# FreeBSD Kernel Internals - Video Lectures (Any experiences?)



## honk (Jan 8, 2010)

Hi,

some time ago I found the following video lectures from Mr. McKusick for sale. I saw a free video (1st lesson) at youtube and it looks very interesting.

FreeBSD Kernel Internals: Data Structures and Algorithms
FreeBSD Kernel Internals: An Intensive Code Walkthrough

Unfortunately it's very expensive for me, but I really think about buying these videos. Is anybody here who took the videos and can tell me his experiences? I know that there are also a couple of books out there covering these topics, so I'm asking myself if I should go the (boring) way and hang over the books (only) all the time or if I get more from the videos (especially from didactic point of view). My intention is to become familiar with the FreeBSD kernel from a developers perspective and I like to develop some stuff I'm currently missing (anytime in the future), but up to now I don't find a good starting point.

cheers,
honk


----------



## GPF (Jan 11, 2010)

Hi there!

I have not watched these videos but I believe I can answer the second half of your question.

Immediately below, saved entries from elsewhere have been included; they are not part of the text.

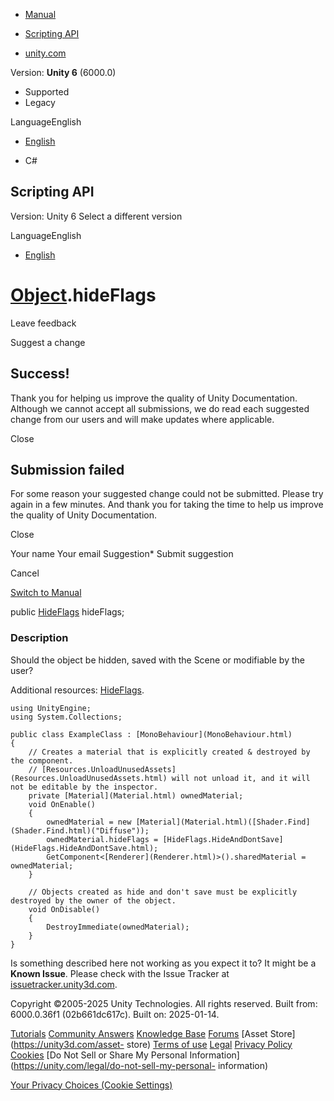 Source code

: [ ]()

  * [Manual](../Manual/index.html)
  * [Scripting API](../ScriptReference/index.html)

  * [unity.com](https://unity.com/)

Version: **Unity 6** (6000.0)

  * Supported
  * Legacy

LanguageEnglish

  * [English]()

  * C#

[ ](https://docs.unity3d.com)

## Scripting API

Version: Unity 6 Select a different version

LanguageEnglish

  * [English]()

#  [Object](Object.html).hideFlags

Leave feedback

Suggest a change

## Success!

Thank you for helping us improve the quality of Unity Documentation. Although
we cannot accept all submissions, we do read each suggested change from our
users and will make updates where applicable.

Close

## Submission failed

For some reason your suggested change could not be submitted. Please <a>try
again</a> in a few minutes. And thank you for taking the time to help us
improve the quality of Unity Documentation.

Close

Your name Your email Suggestion* Submit suggestion

Cancel

[Switch to Manual](../Manual/class-Object.html "Go to Object Component in the
Manual")

public [HideFlags](HideFlags.html) hideFlags;

### Description

Should the object be hidden, saved with the Scene or modifiable by the user?

Additional resources: [HideFlags](HideFlags.html).

    
    
    using UnityEngine;
    using System.Collections;  
      
    public class ExampleClass : [MonoBehaviour](MonoBehaviour.html)
    {
        // Creates a material that is explicitly created & destroyed by the component.
        // [Resources.UnloadUnusedAssets](Resources.UnloadUnusedAssets.html) will not unload it, and it will not be editable by the inspector.
        private [Material](Material.html) ownedMaterial;
        void OnEnable()
        {
            ownedMaterial = new [Material](Material.html)([Shader.Find](Shader.Find.html)("Diffuse"));
            ownedMaterial.hideFlags = [HideFlags.HideAndDontSave](HideFlags.HideAndDontSave.html);
            GetComponent<[Renderer](Renderer.html)>().sharedMaterial = ownedMaterial;
        }  
      
        // Objects created as hide and don't save must be explicitly destroyed by the owner of the object.
        void OnDisable()
        {
            DestroyImmediate(ownedMaterial);
        }
    }
    

Is something described here not working as you expect it to? It might be a
**Known Issue**. Please check with the Issue Tracker at
[issuetracker.unity3d.com](https://issuetracker.unity3d.com).

Copyright ©2005-2025 Unity Technologies. All rights reserved. Built from:
6000.0.36f1 (02b661dc617c). Built on: 2025-01-14.

[Tutorials](https://unity3d.com/learn) [Community
Answers](https://answers.unity3d.com) [Knowledge
Base](https://support.unity3d.com/hc/en-us)
[Forums](https://forum.unity3d.com) [Asset Store](https://unity3d.com/asset-
store) [Terms of use](https://docs.unity3d.com/Manual/TermsOfUse.html)
[Legal](https://unity.com/legal) [Privacy
Policy](https://unity.com/legal/privacy-policy)
[Cookies](https://unity.com/legal/cookie-policy) [Do Not Sell or Share My
Personal Information](https://unity.com/legal/do-not-sell-my-personal-
information)

[Your Privacy Choices (Cookie Settings)](javascript:void\(0\);)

First of all, you *have* taken a look at danger's post, right?

I am currently studying the FreeBSD kernel myself so I can tell you what works for me.

1) Take a look at  watson's post
2) Get a copy of this book
3) Study the first few sections of the book that provide a relatively high level introduction to the kernel.
4) Use the book as reference each time you want to study a particular section of the kernel. 
For example, want to study memory management? Good, jump to chapter 5 of the book and use it to help you understand the code. Use the online cvs repo to study the code like this
5) Oh and this is a neat article about writing your own lkm.

ps: If you find reading books & documentation boring, I don't think you 'll be really interested in studying the FreeBSD kernel.

Anyhoo, good luck, hope I helped!


----------